According to multiple sources familiar with the financing structure, all payments are made directly by the EU and the European Investment Bank (EIB) to contractors and consultants, and no funds pass through the Ministry of Transport or any government account.
In practical terms, this means the Malawian government does not touch the money, cannot divert it, cannot reallocate it, and cannot even delay it. This arrangement exists precisely to eliminate the risk of embezzlement.
A Donor-Managed Project with Strict Controls
The project was initially implemented under the previous administration and was managed to such a standard that the donor institutions expanded the financing envelope, which is a rare occurrence in international infrastructure funding.
The M1 project is governed by the EIB’s procurement and compliance framework, which imposes some of the strictest controls in global development finance. These include competitive international procurement processes, independent technical inspections, mandatory quality verification, and strict environmental and social safeguards, all of which are enforced through external supervision by EU-appointed engineers.
To ensure these controls are not merely theoretical, an amount of €4.3 million has been ring-fenced purely for technical oversight and compliance. Without inspection and verification, no payment can be made. This is not a political system but a banking system, and it is designed to be unforgiving.
What the Project Involves
The M1 rehabilitation is a multi-scheme operation covering approximately 347 kilometres of Malawi’s main north–south transport artery, with no change to the existing alignment.
It spans five major road sections from the Kamuzu International Airport junction in Lilongwe to the Songwe Border in Karonga and forms a critical part of the COMESA North–South Corridor.
Its core objectives are to improve food security, reduce transport costs, expand regional trade, and improve access to essential services. This is therefore not a cosmetic project but a strategic piece of economic infrastructure.
The Real Financing Breakdown
For the full rehabilitation of the M1, a total of €247 million was required.
Out of this amount, €192 million comes from EU-linked financing, of which €139 million is a loan from the European Investment Bank that Malawi must repay over a period of 20 years, while only €43 million is a direct grant.
The remaining €55 million must be contributed by the Malawi Government from its own resources.
In March 2025, the EU further added €20.4 million to the project following positive performance assessments.
Why the Embezzlement Claim Collapses on Contact with Facts
The social media claim alleges that €95 million was misappropriated and that the EU ordered Malawi to refund it. Both claims are logically and procedurally impossible under the actual financing structure.
One cannot embezzle money that the government never received, never controlled, never processed, and never approved.
Under this arrangement, the EU and EIB pay contractors directly, and Malawi does not act as a financial intermediary. There is therefore no mechanism through which K190 billion could be siphoned off.

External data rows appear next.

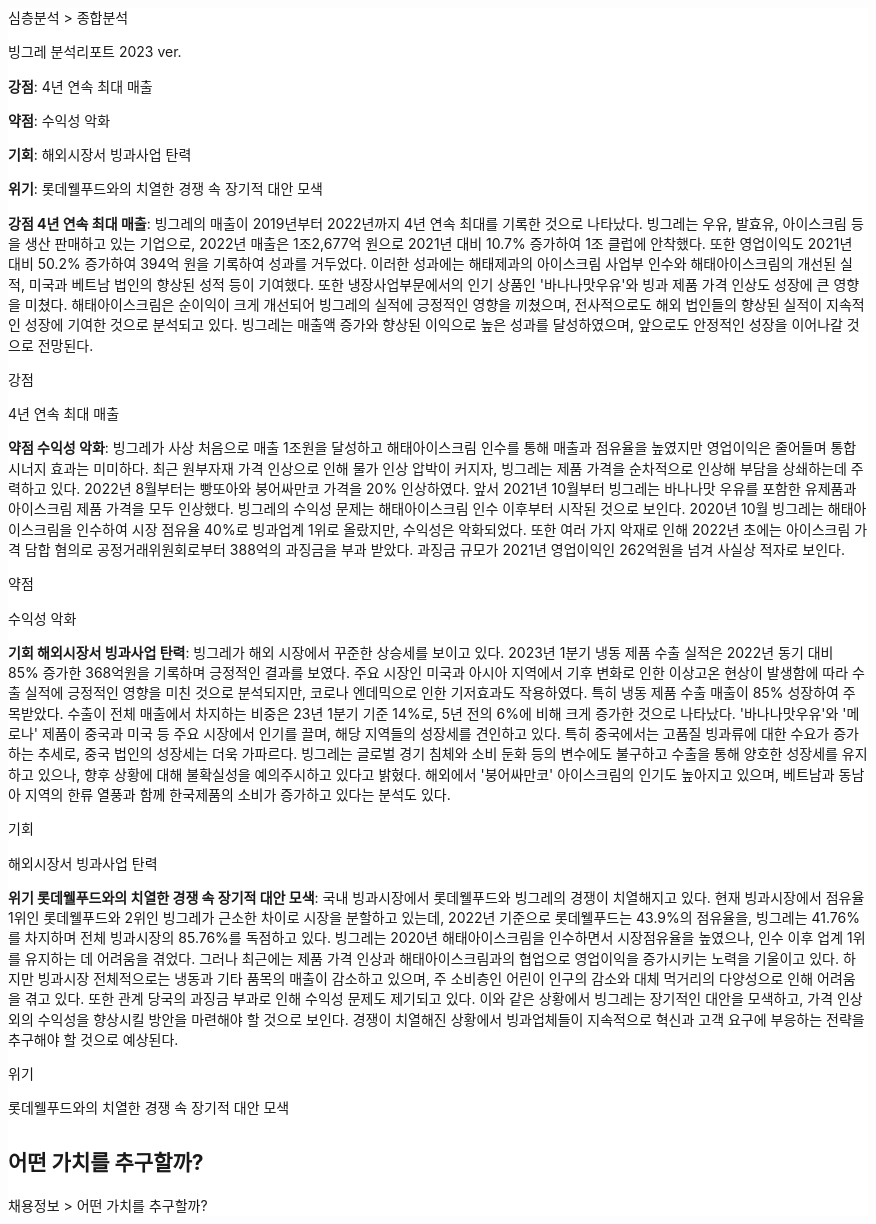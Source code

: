 심층분석 > 종합분석

빙그레 분석리포트 2023 ver.

**강점**: 4년 연속 최대 매출

**약점**: 수익성 악화

**기회**: 해외시장서 빙과사업 탄력

**위기**: 롯데웰푸드와의 치열한 경쟁 속 장기적 대안 모색

**강점 4년 연속 최대 매출**: 빙그레의 매출이 2019년부터 2022년까지 4년 연속 최대를 기록한 것으로 나타났다. 빙그레는 우유, 발효유, 아이스크림 등을 생산 판매하고 있는 기업으로, 2022년 매출은 1조2,677억 원으로 2021년 대비 10.7% 증가하여 1조 클럽에 안착했다. 또한 영업이익도 2021년 대비 50.2% 증가하여 394억 원을 기록하여 성과를 거두었다. 이러한 성과에는 해태제과의 아이스크림 사업부 인수와 해태아이스크림의 개선된 실적, 미국과 베트남 법인의 향상된 성적 등이 기여했다. 또한 냉장사업부문에서의 인기 상품인 '바나나맛우유'와 빙과 제품 가격 인상도 성장에 큰 영향을 미쳤다. 해태아이스크림은 순이익이 크게 개선되어 빙그레의 실적에 긍정적인 영향을 끼쳤으며, 전사적으로도 해외 법인들의 향상된 실적이 지속적인 성장에 기여한 것으로 분석되고 있다. 빙그레는 매출액 증가와 향상된 이익으로 높은 성과를 달성하였으며, 앞으로도 안정적인 성장을 이어나갈 것으로 전망된다.

강점

4년 연속 최대 매출

**약점 수익성 악화**: 빙그레가 사상 처음으로 매출 1조원을 달성하고 해태아이스크림 인수를 통해 매출과 점유율을 높였지만 영업이익은 줄어들며 통합 시너지 효과는 미미하다. 최근 원부자재 가격 인상으로 인해 물가 인상 압박이 커지자, 빙그레는 제품 가격을 순차적으로 인상해 부담을 상쇄하는데 주력하고 있다. 2022년 8월부터는 빵또아와 붕어싸만코 가격을 20% 인상하였다. 앞서 2021년 10월부터 빙그레는 바나나맛 우유를 포함한 유제품과 아이스크림 제품 가격을 모두 인상했다. 빙그레의 수익성 문제는 해태아이스크림 인수 이후부터 시작된 것으로 보인다. 2020년 10월 빙그레는 해태아이스크림을 인수하여 시장 점유율 40%로 빙과업계 1위로 올랐지만, 수익성은 악화되었다. 또한 여러 가지 악재로 인해 2022년 초에는 아이스크림 가격 담합 혐의로 공정거래위원회로부터 388억의 과징금을 부과 받았다. 과징금 규모가 2021년 영업이익인 262억원을 넘겨 사실상 적자로 보인다.

약점

수익성 악화

**기회 해외시장서 빙과사업 탄력**: 빙그레가 해외 시장에서 꾸준한 상승세를 보이고 있다. 2023년 1분기 냉동 제품 수출 실적은 2022년 동기 대비 85% 증가한 368억원을 기록하며 긍정적인 결과를 보였다. 주요 시장인 미국과 아시아 지역에서 기후 변화로 인한 이상고온 현상이 발생함에 따라 수출 실적에 긍정적인 영향을 미친 것으로 분석되지만, 코로나 엔데믹으로 인한 기저효과도 작용하였다. 특히 냉동 제품 수출 매출이 85% 성장하여 주목받았다. 수출이 전체 매출에서 차지하는 비중은 23년 1분기 기준 14%로, 5년 전의 6%에 비해 크게 증가한 것으로 나타났다. '바나나맛우유'와 '메로나' 제품이 중국과 미국 등 주요 시장에서 인기를 끌며, 해당 지역들의 성장세를 견인하고 있다. 특히 중국에서는 고품질 빙과류에 대한 수요가 증가하는 추세로, 중국 법인의 성장세는 더욱 가파르다. 빙그레는 글로벌 경기 침체와 소비 둔화 등의 변수에도 불구하고 수출을 통해 양호한 성장세를 유지하고 있으나, 향후 상황에 대해 불확실성을 예의주시하고 있다고 밝혔다. 해외에서 '붕어싸만코' 아이스크림의 인기도 높아지고 있으며, 베트남과 동남아 지역의 한류 열풍과 함께 한국제품의 소비가 증가하고 있다는 분석도 있다.

기회

해외시장서 빙과사업 탄력

**위기 롯데웰푸드와의 치열한 경쟁 속 장기적 대안 모색**: 국내 빙과시장에서 롯데웰푸드와 빙그레의 경쟁이 치열해지고 있다. 현재 빙과시장에서 점유율 1위인 롯데웰푸드와 2위인 빙그레가 근소한 차이로 시장을 분할하고 있는데, 2022년 기준으로 롯데웰푸드는 43.9%의 점유율을, 빙그레는 41.76%를 차지하며 전체 빙과시장의 85.76%를 독점하고 있다. 빙그레는 2020년 해태아이스크림을 인수하면서 시장점유율을 높였으나, 인수 이후 업계 1위를 유지하는 데 어려움을 겪었다. 그러나 최근에는 제품 가격 인상과 해태아이스크림과의 협업으로 영업이익을 증가시키는 노력을 기울이고 있다. 하지만 빙과시장 전체적으로는 냉동과 기타 품목의 매출이 감소하고 있으며, 주 소비층인 어린이 인구의 감소와 대체 먹거리의 다양성으로 인해 어려움을 겪고 있다. 또한 관계 당국의 과징금 부과로 인해 수익성 문제도 제기되고 있다. 이와 같은 상황에서 빙그레는 장기적인 대안을 모색하고, 가격 인상 외의 수익성을 향상시킬 방안을 마련해야 할 것으로 보인다. 경쟁이 치열해진 상황에서 빙과업체들이 지속적으로 혁신과 고객 요구에 부응하는 전략을 추구해야 할 것으로 예상된다.

위기

롯데웰푸드와의 치열한 경쟁 속 장기적 대안 모색

## 어떤 가치를 추구할까?

채용정보 > 어떤 가치를 추구할까?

Where Real Financial Pressure Exists
If there is any legitimate financial pressure in the project, it lies in the €55 million domestic contribution that Malawi must mobilise itself.
That funding has to come from tax revenue, budget reallocations, or borrowing, and it must compete with pressing national priorities such as health, education, debt servicing, and social protection.
That is a fiscal challenge. It is not a corruption scandal.
The Bottom Line
The M1 project is one of the most tightly supervised infrastructure projects in Malawi’s history. It is donor-controlled, bank-managed, and externally audited.
The embezzlement narrative is not investigative journalism. It is political fiction.
And those advancing it are not exposing corruption. They are exposing their lack of understanding of how international finance actually works.